Final answer:
To find the maximum and minimum values of the function y = 3x^3 - 3x^2 - 3x on the interval [0, 2], we first need to find the critical points of the function. The minimum value occurs at x = 0 and the maximum value occurs at x = 2.
Step-by-step explanation:
To find the maximum and minimum values of the function y = 3x^3 - 3x^2 - 3x on the interval [0, 2], we first need to find the critical points of the function. Critical points occur when the derivative is equal to zero or does not exist. Taking the derivative of y with respect to x, we get y' = 9x^2 - 6x - 3. Setting y' equal to zero and solving for x gives us:
9x^2 - 6x - 3 = 0
Using the quadratic formula, we find that x = (-(-6) ± √((-6)^2 - 4(9)(-3))) / (2(9))
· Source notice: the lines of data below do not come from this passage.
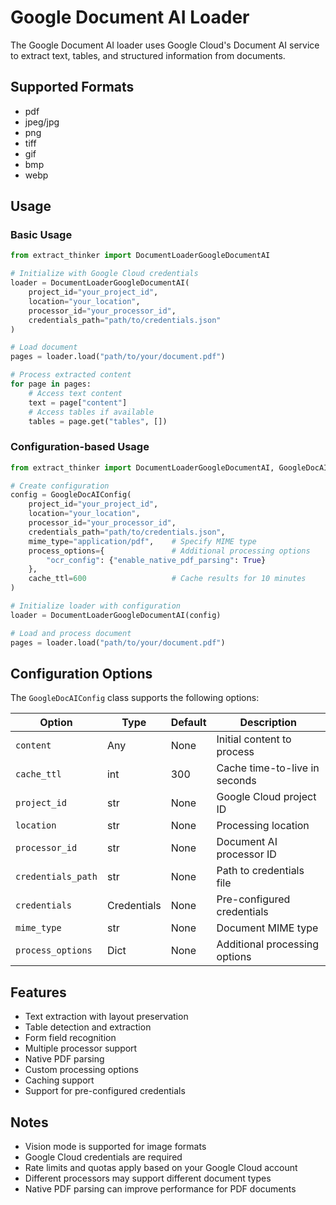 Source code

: # Google Document AI Loader

The Google Document AI loader uses Google Cloud's Document AI service to extract text, tables, and structured information from documents.

## Supported Formats

- pdf
- jpeg/jpg
- png
- tiff
- gif
- bmp
- webp

## Usage

### Basic Usage

```python
from extract_thinker import DocumentLoaderGoogleDocumentAI

# Initialize with Google Cloud credentials
loader = DocumentLoaderGoogleDocumentAI(
    project_id="your_project_id",
    location="your_location",
    processor_id="your_processor_id",
    credentials_path="path/to/credentials.json"
)

# Load document
pages = loader.load("path/to/your/document.pdf")

# Process extracted content
for page in pages:
    # Access text content
    text = page["content"]
    # Access tables if available
    tables = page.get("tables", [])
```

### Configuration-based Usage

```python
from extract_thinker import DocumentLoaderGoogleDocumentAI, GoogleDocAIConfig

# Create configuration
config = GoogleDocAIConfig(
    project_id="your_project_id",
    location="your_location",
    processor_id="your_processor_id",
    credentials_path="path/to/credentials.json",
    mime_type="application/pdf",    # Specify MIME type
    process_options={               # Additional processing options
        "ocr_config": {"enable_native_pdf_parsing": True}
    },
    cache_ttl=600                   # Cache results for 10 minutes
)

# Initialize loader with configuration
loader = DocumentLoaderGoogleDocumentAI(config)

# Load and process document
pages = loader.load("path/to/your/document.pdf")
```

## Configuration Options

The `GoogleDocAIConfig` class supports the following options:

| Option | Type | Default | Description |
|--------|------|---------|-------------|
| `content` | Any | None | Initial content to process |
| `cache_ttl` | int | 300 | Cache time-to-live in seconds |
| `project_id` | str | None | Google Cloud project ID |
| `location` | str | None | Processing location |
| `processor_id` | str | None | Document AI processor ID |
| `credentials_path` | str | None | Path to credentials file |
| `credentials` | Credentials | None | Pre-configured credentials |
| `mime_type` | str | None | Document MIME type |
| `process_options` | Dict | None | Additional processing options |

## Features

- Text extraction with layout preservation
- Table detection and extraction
- Form field recognition
- Multiple processor support
- Native PDF parsing
- Custom processing options
- Caching support
- Support for pre-configured credentials

## Notes

- Vision mode is supported for image formats
- Google Cloud credentials are required
- Rate limits and quotas apply based on your Google Cloud account
- Different processors may support different document types
- Native PDF parsing can improve performance for PDF documents
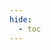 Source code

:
 ```yaml
---
hide:
  - toc
---
```


<div style="width:100%; height:700px;" id="tree"></div>

<script>
  document.onreadystatechange = function () {
     if (document.readyState == "complete") {
     	  let family = new FamilyTree(document.getElementById("tree"), {
            nodeBinding: {field_0: "name",field_1: "title",field_2: "house",img_0: "photo" },
            levelSeparation: 100,
            siblingSeparation: 100,
            subtreeSeparation:150,
            template: "john",
            editForm: {
            photoBinding: "photo",
            buttons: null
            },
            filterBy: {
	            gender: {},
	            house: {} ,
	            status: {
		            Deceased: { checked:false }
	            }
            },
            nodes:  [{"id":1,"photo":"../../images/Isolde of Ravenshaw.jpg","name":"Isolde of Ravenshaw","pids":[2],"gender":"female","house":"House Ravenshaw","status":"Alive"},{"id":2,"photo":"../../images/Geraint ap Gwilym.jpg","name":"Geraint ap Gwilym","pids":[1],"gender":"male","house":"House Dolforwyn","status":"Alive"}]
		})
	}
}
</script> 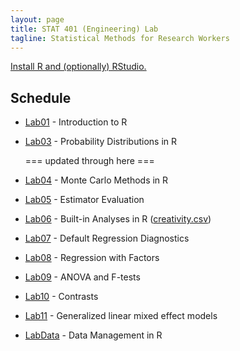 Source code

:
 ```yaml
---
layout: page
title: STAT 401 (Engineering) Lab
tagline: Statistical Methods for Research Workers
---
```


[Install R and (optionally) RStudio.](installation.html)

## Schedule

 - [Lab01](lab01/lab01.html) - Introduction to R
 - [Lab03](lab02/lab02.html) - Probability Distributions in R
 
   === updated through here ===
 
 - [Lab04](lab04/lab04.html) - Monte Carlo Methods in R
 - [Lab05](lab05/lab05.html) - Estimator Evaluation
 - [Lab06](lab06/lab06.html) - Built-in Analyses in R ([creativity.csv](lab06/creativity.csv))
 - [Lab07](lab07/lab07.html) - Default Regression Diagnostics
 - [Lab08](lab08/lab08.html) - Regression with Factors
 - [Lab09](lab09/lab09.html) - ANOVA and F-tests
 - [Lab10](lab10/lab10.html) - Contrasts
 - [Lab11](lab11/lab11.html) - Generalized linear mixed effect models
 - [LabData](labData/lab02.html) - Data Management in R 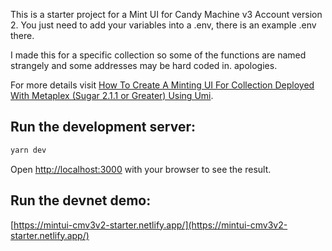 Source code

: This is a starter project for a Mint UI for Candy Machine v3 Account version 2.
You just need to add your variables into a .env, there is an example .env there.

I made this for a specific collection so some of the functions are named strangely and some addresses may be hard coded in. apologies.


For more details visit [How To Create A Minting UI For Collection Deployed With Metaplex (Sugar 2.1.1 or Greater) Using Umi](https://porcupineplaygroundpals.com/how-to-create-a-minting-ui-for-collection-deployed-with-metaplexs-sugar-2-1-1/).

## Run the development server:

```bash
yarn dev
```

Open [http://localhost:3000](http://localhost:3000) with your browser to see the result.

## Run the devnet demo:
[https://mintui-cmv3v2-starter.netlify.app/](https://mintui-cmv3v2-starter.netlify.app/)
Simplifying further, we get x = (6 ± √(216)) / 18
x = (6 ± 6√6) / 18
The critical points are x = (1 ± √6) / 3. Since the interval is [0, 2], we need to check the function at the endpoints as well. Evaluating the function at x = 0 and x = 2, we get:
y(0) = 0
y(2) = 24
Therefore, the minimum value occurs at x = 0 and the maximum value occurs at x = 2.